To understand how the code pushes elements into the stack by means of push(x) , consider the following Q/As regarding a queue with N elements inside it, with 1 as the bottom element and N as the top one:

Q: How many times the deQueue() function is called? Answer: N times. The first time from main() and N-1 times recursively.

Q: There is an if statement in the deQueue() method which returns x . How many times the condition of this if statement satisfies? Answer: Only once.

Q. So, how many times the code after the mentioned if statement (including the push(x) statement) is executed? Answer: N-1 times.

Q: What is the first time that the push(x) line is executed? Answer: It executes for the first time when its previous statement, ie int item = deQueue(); has returned normally without any recursions.

Q: In that case (first call of push(x) ), what will be the value of x ? Answer: If the deQueue() return normally and do not recur, the value of x will be 1. But for the latest recursion before that, the value of x is 2.
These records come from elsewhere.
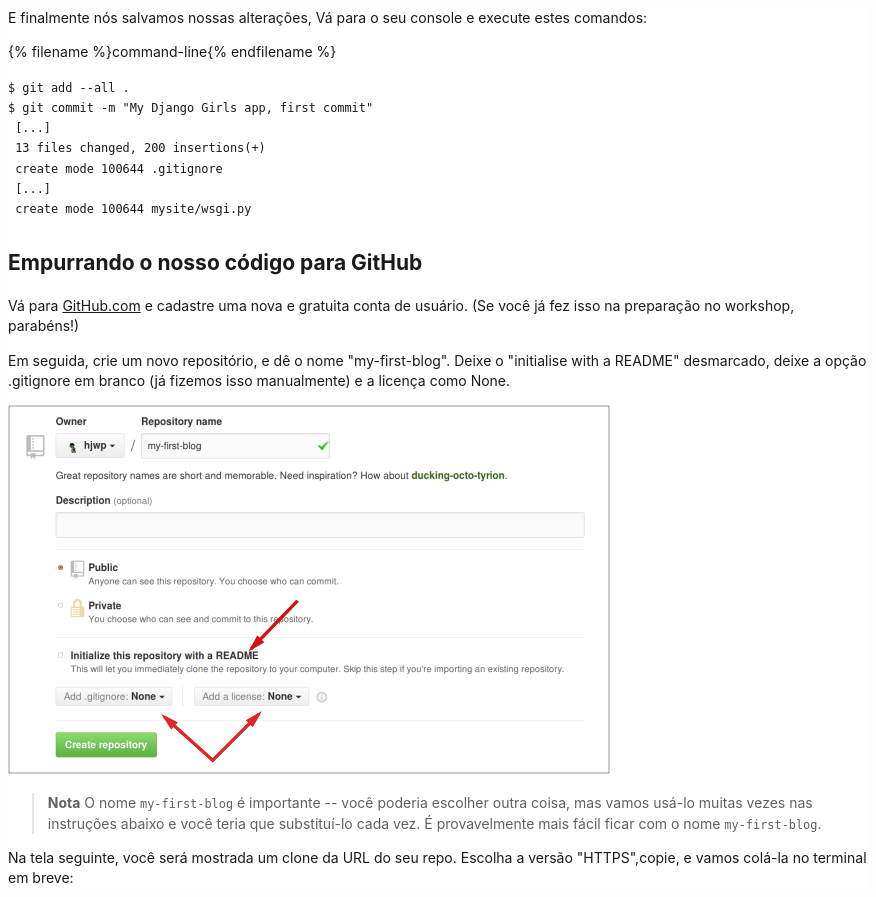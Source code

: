 E finalmente nós salvamos nossas alterações, Vá para o seu console e execute estes comandos:

{% filename %}command-line{% endfilename %}
```
$ git add --all .
$ git commit -m "My Django Girls app, first commit"
 [...]
 13 files changed, 200 insertions(+)
 create mode 100644 .gitignore
 [...]
 create mode 100644 mysite/wsgi.py
 ```

## Empurrando o nosso código para GitHub

Vá para [GitHub.com](https://www.github.com) e cadastre uma nova e gratuita conta de usuário. (Se você já fez isso na preparação
no workshop, parabéns!)

Em seguida, crie um novo repositório, e dê o nome "my-first-blog". Deixe o "initialise with a README" desmarcado, deixe a opção .gitignore em branco (já fizemos isso manualmente) e a licença como None.

<img src="images/new_github_repo.png" />

> **Nota** O nome `my-first-blog` é importante -- você poderia escolher outra coisa, mas vamos usá-lo muitas vezes nas instruções abaixo e você teria que substituí-lo cada vez. É provavelmente mais fácil ficar com o nome `my-first-blog`.

Na tela seguinte, você será mostrada um clone da URL do seu repo. Escolha a versão "HTTPS",copie, e vamos colá-la no terminal em breve:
Q: And what value will be the value of x for the next call to push (x) ? Answer: 3

Q: And for the rest? Answer: 4, 5, ... N.

Answer 2

In your deQueue() function you have this piece of code which (if true) exits the program:

if (isempty()) { 
    cout << "Q is empty"; 
    exit(0); 
} 

A few lines later you have:

if (isempty()){
    return x; 
}

That can never be executed because you called exit(0) before.

Answer 3

It "pops" the bottom element of the stack by temporarily storing an element until it reaches the bottom, then putting them back as the recursive calls return.

Remove one item and save it for later:

int x = showtop()->data; 
pop(); 

If it was the bottom item, return it:

if (isempty()){
    return x; 
}

Otherwise, let a recursive call remove the bottom item and give it to us:

 int item = deQueue(); 

Now the stack contains all the items except the bottom one ( item ) and the one we removed ( x ), so we put the one we removed back on top:

push(x);

and pass along the bottom item that we got from recursing:

return item; 

I suspect that what's tripping you up is that deQueue might return the value to a previous call to deQueue , not directly to main .
(Returning from a recursion is not like exiting a loop.)

More concretely, if your queue is

1 2 3

The first call will first store 1 in x , then recurse (the stack is now 2 3 ).
The second call stores 2 in its x and recurses ( 3 ).
The third call removes the 3 , leaving an empty stack, and returns the 3 to its caller.
The second call then pushes back the 2 it took and returns 3 ( 2 ).
Then, the first call pushes back 1 and also returns 3 ( 1 2 ).